● **WHAT THE TASK REQUIRES**
Find the string "actions" in the data, and copy out each line that has it.

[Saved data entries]
:::::

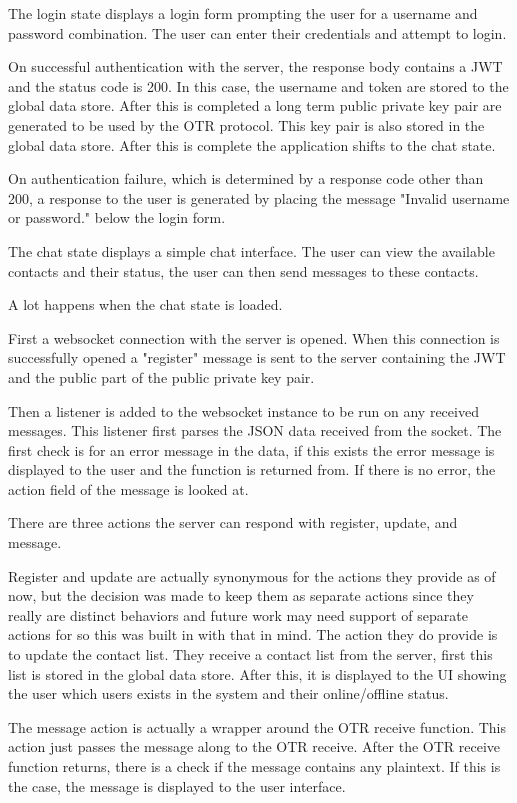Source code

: The login state displays a login form prompting the user for a username and password combination. The user can enter their credentials and attempt to login. 


On successful authentication with the server, the response body contains a JWT and the status code is 200. In this case, the username and token are stored to the global data store. After this is completed a long term public private key pair are generated to be used by the OTR protocol. This key pair is also stored in the global data store. After this is complete the application shifts to the chat state.


On authentication failure, which is determined by a response code other than 200, a response to the user is generated by placing the message "Invalid username or password." below the login form. 


The chat state displays a simple chat interface. The user can view the available contacts and their status, the user can then send messages to these contacts. 


A lot happens when the chat state is loaded. 


First a websocket connection with the server is opened. When this connection is successfully opened a "register" message is sent to the server containing the JWT and the public part of the public private key pair. 


Then a listener is added to the websocket instance to be run on any received messages. This listener first parses the JSON data received from the socket. The first check is for an error message in the data, if this exists the error message is displayed to the user and the function is returned from. If there is no error, the action field of the message is looked at. 


There are three actions the server can respond with register, update, and message.


Register and update are actually synonymous for the actions they provide as of now, but the decision was made to keep them as separate actions since they really are distinct behaviors and future work may need support of separate actions for so this was built in with that in mind. The action they do provide is to update the contact list. They receive a contact list from the server, first this list is stored in the global data store. After this, it is displayed to the UI showing the user which users exists in the system and their online/offline status.


The message action is actually a wrapper around the OTR receive function. This action just passes the message along to the OTR receive. After the OTR receive function returns, there is a check if the message contains any plaintext. If this is the case, the message is displayed to the user interface.


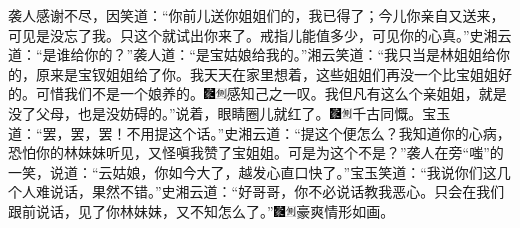 袭人感谢不尽，因笑道：``你前儿送你姐姐们的，我已得了；今儿你亲自又送来，可见是没忘了我。只这个就试出你来了。戒指儿能值多少，可见你的心真。''史湘云道：``是谁给你的？''袭人道：``是宝姑娘给我的。''湘云笑道：``我只当是林姐姐给你的，原来是宝钗姐姐给了你。我天天在家里想着，这些姐姐们再没一个比宝姐姐好的。可惜我们不是一个娘养的。{\includegraphics[width=3mm]{../Images/00006}\includegraphics[width=3mm]{../Images/00011}\footnotesize \kaishu 感知己之一叹。}我但凡有这么个亲姐姐，就是没了父母，也是没妨碍的。''说着，眼睛圈儿就红了。{\includegraphics[width=3mm]{../Images/00006}\includegraphics[width=3mm]{../Images/00011}\footnotesize \kaishu 千古同慨。}宝玉道：``罢，罢，罢！不用提这个话。''史湘云道：``提这个便怎么？我知道你的心病，恐怕你的林妹妹听见，又怪嗔我赞了宝姐姐。可是为这个不是？''袭人在旁``嗤''的一笑，说道：``云姑娘，你如今大了，越发心直口快了。''宝玉笑道：``我说你们这几个人难说话，果然不错。''史湘云道：``好哥哥，你不必说话教我恶心。只会在我们跟前说话，见了你林妹妹，又不知怎么了。''{\includegraphics[width=3mm]{../Images/00006}\includegraphics[width=3mm]{../Images/00011}\footnotesize \kaishu 豪爽情形如画。}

:::::

● **WRITTEN SOLUTION**
There are three actions the server can respond with register, update, and message.
Register and update are actually synonymous for the actions they provide as of now, but the decision was made to keep them as separate actions since they really are distinct behaviors and future work may need support of separate actions for so this was built in with that in mind. The action they do provide is to update the contact list. They receive a contact list from the server, first this list is stored in the global data store. After this, it is displayed to the UI showing the user which users exists in the system and their online/offline status.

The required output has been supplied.